Extremely,” she says of her dad Opap, mother Monique, sisters Dara and Tere,
and other relatives. At what point do the heated arguments stop? “Silence,” she
laughs.
She vividly remembers bullets flying over their Makati home during the
coup d’état of 1989. “When we would hide in the cabinets, my mom said we were
playing hide and seek. Teddy Boy Locsin is a good friend of my parents and at
that time stayed with us for a few nights. A friend of his sent a bulletproof
car and we all rode in it. A bullet struck the window and I remember my mom
telling me it was a bird! It was a good thing I believed everything she told me
at that age!”
10. Best advice she
has been given: “I love it when my mom tells me, ‘You don’t have to understand
anything, just do your part.’”
She recently played a supporting role in an episode of
Maalala Mo Kaya, and reveals that what she thought was going to be tough on her
ego, wasn’t. “I think there was a turning point last year when I did Sound of
Music. There was a lot of pressure. To be compared to a West
End actress and singer, to be the lead in a three-hour show, it
was too much for me. It took a toll on my health and my voice,” she reveals.
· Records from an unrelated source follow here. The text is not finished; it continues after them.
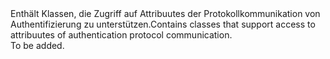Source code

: <Namespace Name="Microsoft.IdentityModel.Protocols">
  <Docs>
    <summary><span data-ttu-id="20c1a-101">Enthält Klassen, die Zugriff auf Attribuutes der Protokollkommunikation von Authentifizierung zu unterstützen.</span><span class="sxs-lookup"><span data-stu-id="20c1a-101">Contains classes that support access to attribuutes of authentication protocol communication.</span></span></summary> 
    <remarks>To be added.</remarks>
  </Docs>
</Namespace>
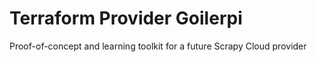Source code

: # Terraform Provider Goilerpi

Proof-of-concept and learning toolkit for a future Scrapy Cloud provider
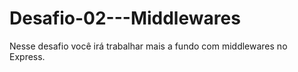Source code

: # Desafio-02---Middlewares
Nesse desafio você irá trabalhar mais a fundo com middlewares no Express.
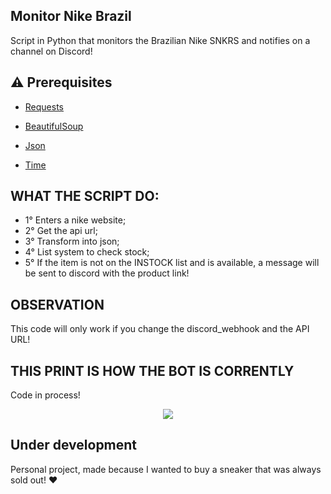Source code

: ## Monitor Nike Brazil
Script in Python that monitors the Brazilian Nike SNKRS and notifies on a channel on Discord!

## :warning: Prerequisites

- [Requests](https://docs.python-requests.org/en/latest/index.html)

- [BeautifulSoup](https://beautiful-soup-4.readthedocs.io/en/latest/)

- [Json](https://docs.python.org/3/library/json.html)

- [Time](https://docs.python.org/3/library/time.html)

## WHAT THE SCRIPT DO:
- 1° Enters a nike website;
- 2° Get the api url;
- 3° Transform into json;
- 4° List system to check stock;
- 5° If the item is not on the INSTOCK list and is available, a message will be sent to discord with the product link!

## OBSERVATION

This code will only work if you change the discord_webhook and the API URL!

## THIS PRINT IS HOW THE BOT IS CORRENTLY
Code in process!

<p align="center">
    <img src="https://github.com/iagoapiai/Monitor-Nike-BR/assets/116030785/015f14c0-aa75-43e7-b3d0-1a297a856b91">
</p>

## Under development

Personal project, made because I wanted to buy a sneaker that was always sold out! ❤️
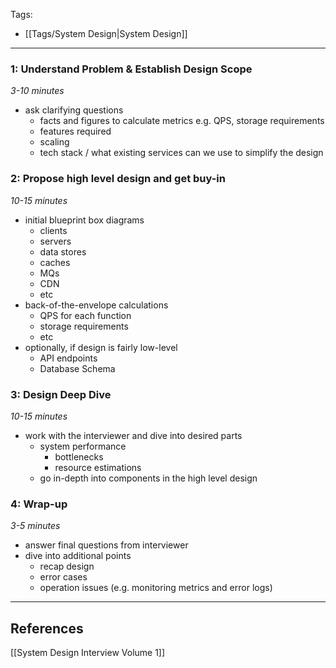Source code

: Tags:
- [[Tags/System Design|System Design]]
---
### 1: Understand Problem & Establish Design Scope
_3-10 minutes_
- ask clarifying questions
	- facts and figures to calculate metrics e.g. QPS, storage requirements
	- features required
	- scaling
	- tech stack / what existing services can we use to simplify the design
### 2: Propose high level design and get buy-in
_10-15 minutes_
* initial blueprint box diagrams
	* clients
	* servers
	* data stores
	* caches
	* MQs
	* CDN
	* etc
* back-of-the-envelope calculations
	- QPS for each function
	- storage requirements
	- etc
* optionally, if design is fairly low-level
	* API endpoints
	* Database Schema

### 3: Design Deep Dive
_10-15 minutes_
- work with the interviewer and dive into desired parts
	- system performance
		- bottlenecks
		- resource estimations
	- go in-depth into components in the high level design

### 4:  Wrap-up
_3-5 minutes_
- answer final questions from interviewer
- dive into additional points
	- recap design
	- error cases
	- operation issues (e.g. monitoring metrics and error logs)
	

---
## References
[[System Design Interview Volume 1]]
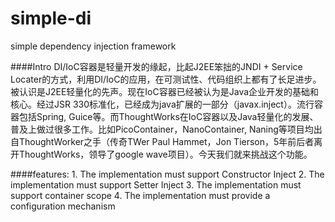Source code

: simple-di
=========

simple dependency injection framework

####Intro
DI/IoC容器是轻量开发的缘起，比起J2EE笨拙的JNDI + Service Locater的方式，利用DI/IoC的应用，在可测试性、代码组织上都有了长足进步。被认识是J2EE轻量化的先声。现在IoC容器已经被认为是Java企业开发的基础和核心。经过JSR 330标准化，已经成为java扩展的一部分（javax.inject）。流行容器包括Spring, Guice等。而ThoughtWorks在IoC容器以及Java轻量化的发展、普及上做过很多工作。比如PicoContainer，NanoContainer, Naning等项目均出自ThoughtWorker之手（传奇TWer Paul Hammet，Jon Tierson，5年前后者离开ThoughtWorks，领导了google wave项目）。今天我们就来挑战这个功能。


####features:
    1. The implementation must support Constructor Inject
    2. The implementation must support Setter Inject
    3. The implementation must support container scope
    4. The implementation must provide a configuration mechanism
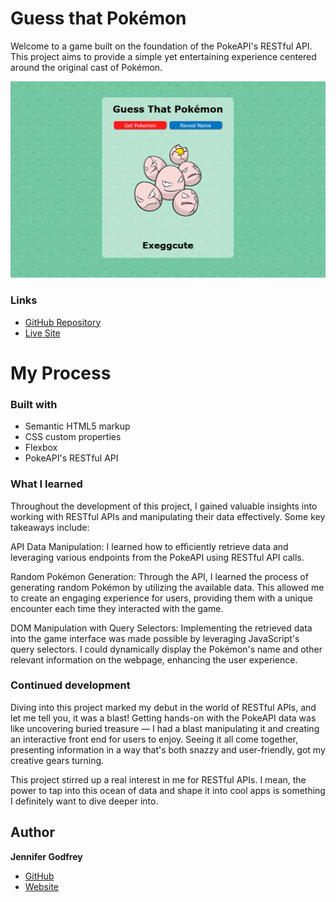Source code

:# Guess that Pokémon

Welcome to a game built on the foundation of the PokeAPI's RESTful API. This project aims to provide a simple yet entertaining experience centered around the original cast of Pokémon.

![](/img/pokemon.png)

### Links
- [GitHub Repository](https://github.com/jenieg/guess-that-pokemon)
- [Live Site](https://jenieg.github.io/guess-that-pokemon/)

# My Process

### Built with

  - Semantic HTML5 markup
  - CSS custom properties
  - Flexbox
  - PokeAPI's RESTful API

### What I learned

  Throughout the development of this project, I gained valuable insights into working with RESTful APIs and manipulating their data effectively. Some key takeaways include:

  API Data Manipulation: I learned how to efficiently retrieve data and leveraging various endpoints from the PokeAPI using RESTful API calls.

  Random Pokémon Generation: Through the API, I learned the process of generating random Pokémon by utilizing the available data. This allowed me to create an engaging experience for users, providing them with a unique encounter each time they interacted with the game.

  DOM Manipulation with Query Selectors: Implementing the retrieved data into the game interface was made possible by leveraging JavaScript's query selectors. I could dynamically display the Pokémon's name and other relevant information on the webpage, enhancing the user experience.


### Continued development

Diving into this project marked my debut in the world of RESTful APIs, and let me tell you, it was a blast! Getting hands-on with the PokeAPI data was like uncovering buried treasure — I had a blast manipulating it and creating an interactive front end for users to enjoy. Seeing it all come together, presenting information in a way that's both snazzy and user-friendly, got my creative gears turning. 

This project stirred up a real interest in me for RESTful APIs. I mean, the power to tap into this ocean of data and shape it into cool apps is something I definitely want to dive deeper into.

## Author
**Jennifer Godfrey**
- [GitHub](https://github.com/jenieg)
- [Website](https://jenie.netlify.app/)
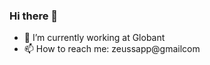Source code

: ### Hi there 👋

- 🔭 I’m currently working at Globant
- 📫 How to reach me: zeussapp@gmailcom

<!--
**DiegoArrieta/DiegoArrieta** is a ✨ _special_ ✨ repository because its `README.md` (this file) appears on your GitHub profile.

Here are some ideas to get you started:


- 🌱 I’m currently learning ...
- 👯 I’m looking to collaborate on ...
- 🤔 I’m looking for help with ...
- 💬 Ask me about ...

- 😄 Pronouns: ...
- ⚡ Fun fact: ...
-->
“That’s when I realized I don’t like being a star pala. I’m not like that pala,
I thought I was.”
She shares she would love to do more television work, saying
she wants to balance theater with mainstream acting. “Not to make this a
political issue, but no matter how good it is now, theater is struggling.” She
wants to lessen theater performing, and instead venture into producing. “I’m
actually putting up a theater production company with friends called Red
Turnip. We felt that English straight plays were dying, and we also wanted
something in connection with how society is today, a little more risqué in
terms of scenes and content. And we want it in unconventional spaces.”